[Saved entries]
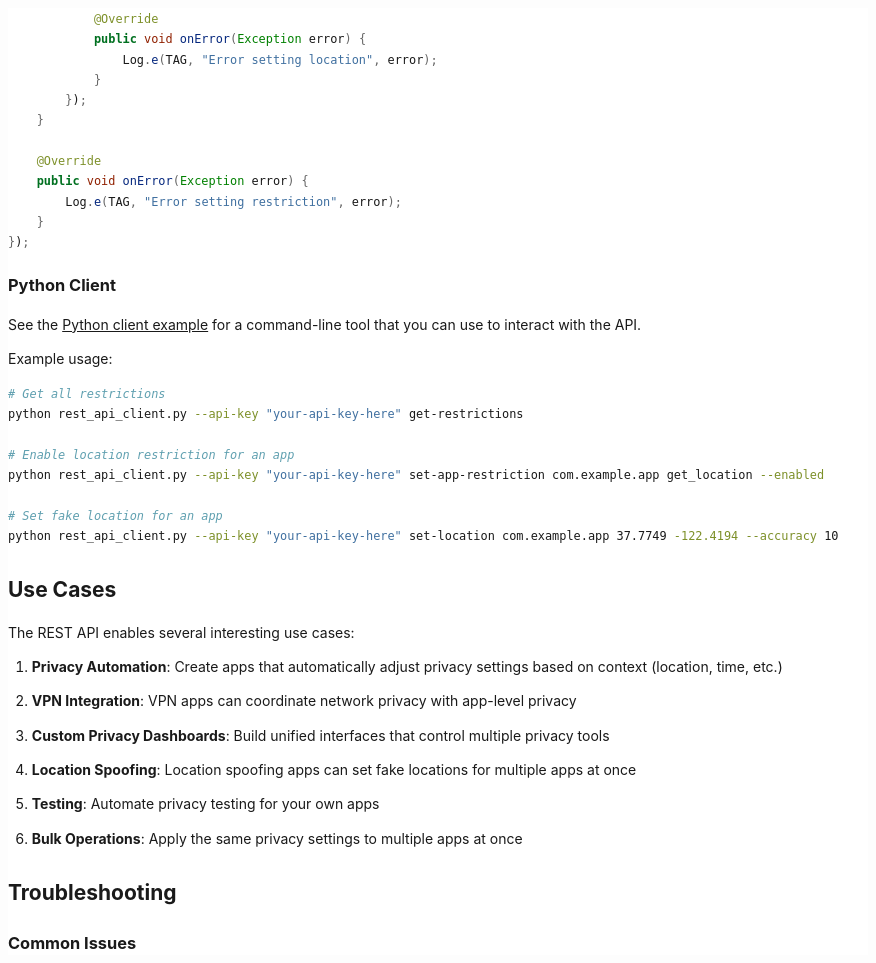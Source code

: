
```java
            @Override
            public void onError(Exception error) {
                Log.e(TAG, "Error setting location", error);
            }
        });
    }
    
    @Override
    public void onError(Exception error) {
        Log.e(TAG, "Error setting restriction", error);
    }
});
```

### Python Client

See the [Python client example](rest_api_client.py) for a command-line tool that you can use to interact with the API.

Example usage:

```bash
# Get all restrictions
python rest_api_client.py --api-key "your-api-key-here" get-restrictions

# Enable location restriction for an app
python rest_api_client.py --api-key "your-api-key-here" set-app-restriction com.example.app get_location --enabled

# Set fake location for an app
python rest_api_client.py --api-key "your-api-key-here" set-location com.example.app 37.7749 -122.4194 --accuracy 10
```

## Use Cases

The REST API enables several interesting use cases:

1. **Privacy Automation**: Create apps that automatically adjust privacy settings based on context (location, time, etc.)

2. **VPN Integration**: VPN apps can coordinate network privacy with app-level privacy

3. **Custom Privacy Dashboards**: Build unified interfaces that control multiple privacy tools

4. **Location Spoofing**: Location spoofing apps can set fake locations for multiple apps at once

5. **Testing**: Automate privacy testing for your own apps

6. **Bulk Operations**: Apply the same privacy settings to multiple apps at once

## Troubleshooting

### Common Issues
---
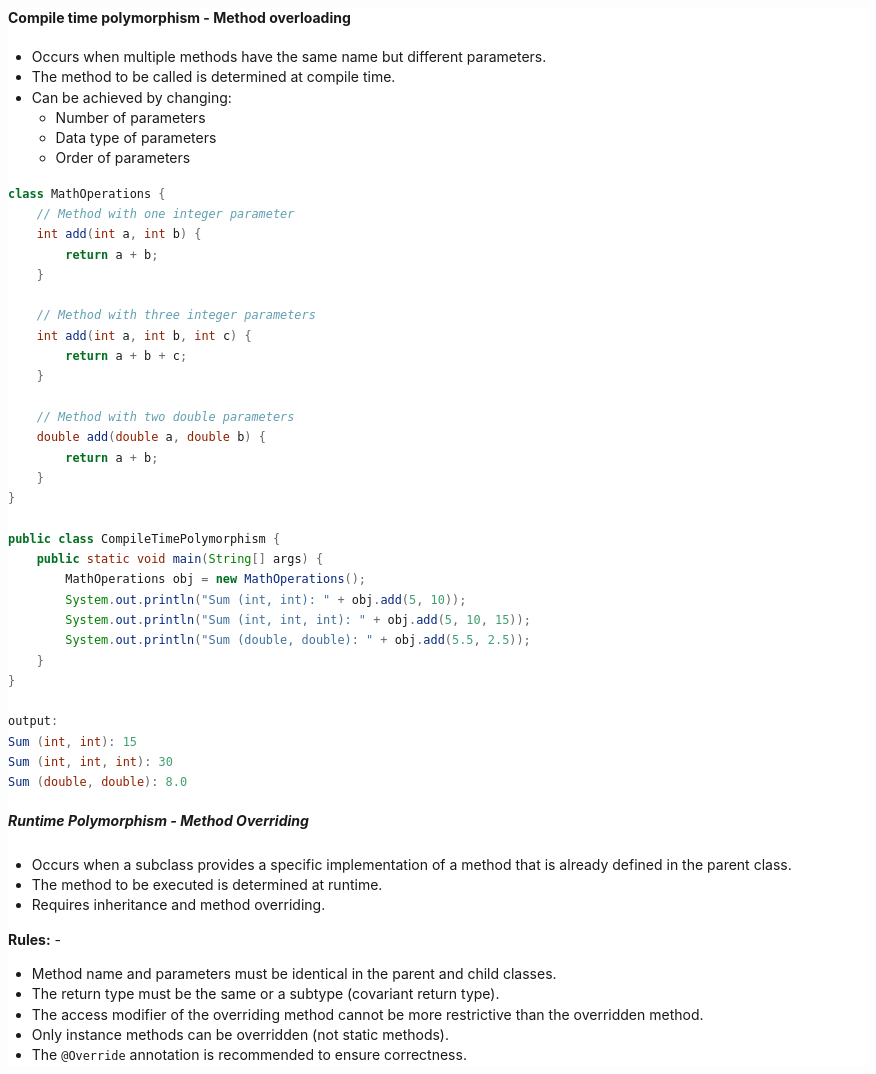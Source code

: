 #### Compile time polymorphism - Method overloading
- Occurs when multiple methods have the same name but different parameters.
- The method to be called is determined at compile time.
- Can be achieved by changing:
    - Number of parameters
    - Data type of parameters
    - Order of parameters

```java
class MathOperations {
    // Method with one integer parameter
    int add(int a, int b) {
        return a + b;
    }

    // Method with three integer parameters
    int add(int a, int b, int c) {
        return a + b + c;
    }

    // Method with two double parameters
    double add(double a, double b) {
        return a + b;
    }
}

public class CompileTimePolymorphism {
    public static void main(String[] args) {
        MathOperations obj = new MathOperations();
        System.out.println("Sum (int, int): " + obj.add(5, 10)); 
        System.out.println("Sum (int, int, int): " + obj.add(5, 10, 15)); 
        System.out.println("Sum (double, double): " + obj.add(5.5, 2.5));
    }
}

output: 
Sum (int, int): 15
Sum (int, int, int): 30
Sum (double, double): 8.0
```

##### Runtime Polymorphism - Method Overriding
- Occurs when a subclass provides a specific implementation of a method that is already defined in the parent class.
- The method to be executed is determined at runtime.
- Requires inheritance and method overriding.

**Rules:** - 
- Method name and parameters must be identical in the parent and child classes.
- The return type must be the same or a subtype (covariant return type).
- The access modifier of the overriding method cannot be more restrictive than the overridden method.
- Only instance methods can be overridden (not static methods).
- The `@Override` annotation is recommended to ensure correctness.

EXERCISE:
From the entries above, extract only the lines running from the one containing "5. **Testing**: Automate" through the one containing "### Common Issues", inclusive.

OUTPUT OF THE TASK:
5. **Testing**: Automate privacy testing for your own apps

6. **Bulk Operations**: Apply the same privacy settings to multiple apps at once

## Troubleshooting

### Common Issues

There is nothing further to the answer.